Am 9. August 1999 wurde Wladimir Putin erstmals Ministerpräsident in Russland. Heute herrscht er wie ein Diktator. Der Rückblick zeigt, wie der ehemalige KGB-Offizier dies geschafft hat. Von Juri Rescheto, Riga.

Russland Sankt Petersburg | Präsident Wladimir Putin am Mikrofon auf einem Boot bei der Marineparade
Machtdemonstration: Der russische Präsident Wladimir Putin bei einer MarineparadeBild: Vyacheslav Prokofyev/Sputnik/Pool via REUTERS

Als Deutschlands Kanzlerin Angela Merkel ihre politische Karriere vor drei Jahren beendete, sollte ich in Moskau für eine Dokumentation ihren Counterpart, Russlands Staatschef Wladimir Putin interviewen. Im selben Beitrag sollten auch andere Staats- und Regierungschefs zu Wort kommen, mit denen Merkel im Laufe ihrer Karriere zusammengearbeitet hatte. Ein Blick zurück auf die deutsche Regierungschefin.

Aber der Kreml sagte: Nein. Die Begründung war: Alle anderen Interviewpartner seien Ex-Chefs, der russische Präsident dagegen sei immer noch im Amt. Unwürdig sei das dem Kremlchef gegenüber. Immerhin durfte ich dann Ex-Präsident Dmitri Medwedew interviewen. Der war von 2008 bis 2012 eine Amtszeit lang eine Art Interims-Staatschef, weil Putin damals aus verfassungsrechtlichen Gründen nicht erneut als Präsident kandidieren durfte und stattdessen als Ministerpräsident vom Hintergrund aus die Fäden im Kreml zog.

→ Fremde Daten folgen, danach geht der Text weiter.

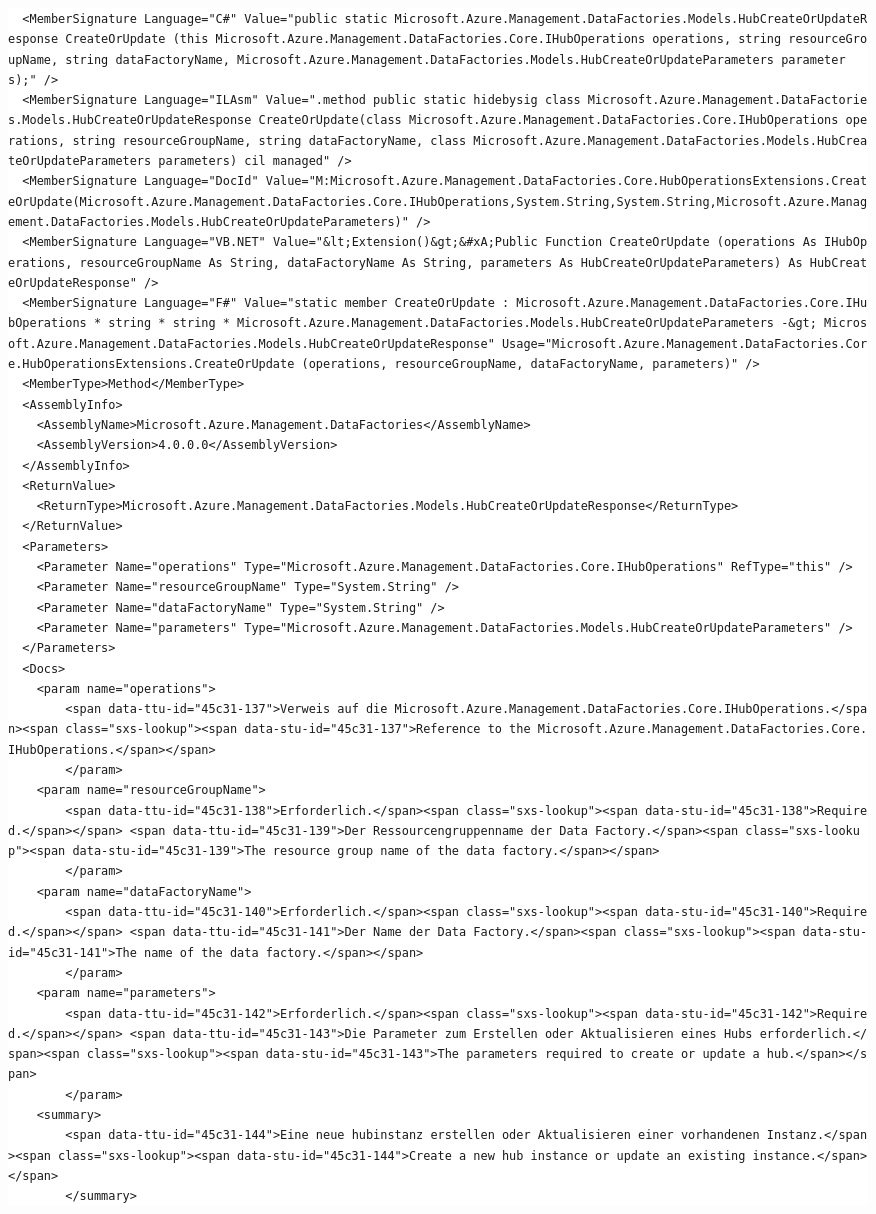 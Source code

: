      <MemberSignature Language="C#" Value="public static Microsoft.Azure.Management.DataFactories.Models.HubCreateOrUpdateResponse CreateOrUpdate (this Microsoft.Azure.Management.DataFactories.Core.IHubOperations operations, string resourceGroupName, string dataFactoryName, Microsoft.Azure.Management.DataFactories.Models.HubCreateOrUpdateParameters parameters);" />
      <MemberSignature Language="ILAsm" Value=".method public static hidebysig class Microsoft.Azure.Management.DataFactories.Models.HubCreateOrUpdateResponse CreateOrUpdate(class Microsoft.Azure.Management.DataFactories.Core.IHubOperations operations, string resourceGroupName, string dataFactoryName, class Microsoft.Azure.Management.DataFactories.Models.HubCreateOrUpdateParameters parameters) cil managed" />
      <MemberSignature Language="DocId" Value="M:Microsoft.Azure.Management.DataFactories.Core.HubOperationsExtensions.CreateOrUpdate(Microsoft.Azure.Management.DataFactories.Core.IHubOperations,System.String,System.String,Microsoft.Azure.Management.DataFactories.Models.HubCreateOrUpdateParameters)" />
      <MemberSignature Language="VB.NET" Value="&lt;Extension()&gt;&#xA;Public Function CreateOrUpdate (operations As IHubOperations, resourceGroupName As String, dataFactoryName As String, parameters As HubCreateOrUpdateParameters) As HubCreateOrUpdateResponse" />
      <MemberSignature Language="F#" Value="static member CreateOrUpdate : Microsoft.Azure.Management.DataFactories.Core.IHubOperations * string * string * Microsoft.Azure.Management.DataFactories.Models.HubCreateOrUpdateParameters -&gt; Microsoft.Azure.Management.DataFactories.Models.HubCreateOrUpdateResponse" Usage="Microsoft.Azure.Management.DataFactories.Core.HubOperationsExtensions.CreateOrUpdate (operations, resourceGroupName, dataFactoryName, parameters)" />
      <MemberType>Method</MemberType>
      <AssemblyInfo>
        <AssemblyName>Microsoft.Azure.Management.DataFactories</AssemblyName>
        <AssemblyVersion>4.0.0.0</AssemblyVersion>
      </AssemblyInfo>
      <ReturnValue>
        <ReturnType>Microsoft.Azure.Management.DataFactories.Models.HubCreateOrUpdateResponse</ReturnType>
      </ReturnValue>
      <Parameters>
        <Parameter Name="operations" Type="Microsoft.Azure.Management.DataFactories.Core.IHubOperations" RefType="this" />
        <Parameter Name="resourceGroupName" Type="System.String" />
        <Parameter Name="dataFactoryName" Type="System.String" />
        <Parameter Name="parameters" Type="Microsoft.Azure.Management.DataFactories.Models.HubCreateOrUpdateParameters" />
      </Parameters>
      <Docs>
        <param name="operations">
            <span data-ttu-id="45c31-137">Verweis auf die Microsoft.Azure.Management.DataFactories.Core.IHubOperations.</span><span class="sxs-lookup"><span data-stu-id="45c31-137">Reference to the Microsoft.Azure.Management.DataFactories.Core.IHubOperations.</span></span>
            </param>
        <param name="resourceGroupName">
            <span data-ttu-id="45c31-138">Erforderlich.</span><span class="sxs-lookup"><span data-stu-id="45c31-138">Required.</span></span> <span data-ttu-id="45c31-139">Der Ressourcengruppenname der Data Factory.</span><span class="sxs-lookup"><span data-stu-id="45c31-139">The resource group name of the data factory.</span></span>
            </param>
        <param name="dataFactoryName">
            <span data-ttu-id="45c31-140">Erforderlich.</span><span class="sxs-lookup"><span data-stu-id="45c31-140">Required.</span></span> <span data-ttu-id="45c31-141">Der Name der Data Factory.</span><span class="sxs-lookup"><span data-stu-id="45c31-141">The name of the data factory.</span></span>
            </param>
        <param name="parameters">
            <span data-ttu-id="45c31-142">Erforderlich.</span><span class="sxs-lookup"><span data-stu-id="45c31-142">Required.</span></span> <span data-ttu-id="45c31-143">Die Parameter zum Erstellen oder Aktualisieren eines Hubs erforderlich.</span><span class="sxs-lookup"><span data-stu-id="45c31-143">The parameters required to create or update a hub.</span></span>
            </param>
        <summary>
            <span data-ttu-id="45c31-144">Eine neue hubinstanz erstellen oder Aktualisieren einer vorhandenen Instanz.</span><span class="sxs-lookup"><span data-stu-id="45c31-144">Create a new hub instance or update an existing instance.</span></span>
            </summary>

Der frischernannte Ministerpräsident Putin bei Staatschef Jelzin (1999)Bild: ITAR-TASS/dpa/picture alliance

Medwedew war also zu keiner Zeit die Nummer eins in Russland. Das ist seit fünfundzwanzig Jahren allein Wladimir Putin, seitdem er am 9. August 1999 vom damaligen Staatschef Boris Jelzin zunächst zum russischen Ministerpräsidenten ernannt wurde. Westliche Politiker, einschließlich der Langzeitkanzlerin Merkel, kommen und gehen. Putin bleibt.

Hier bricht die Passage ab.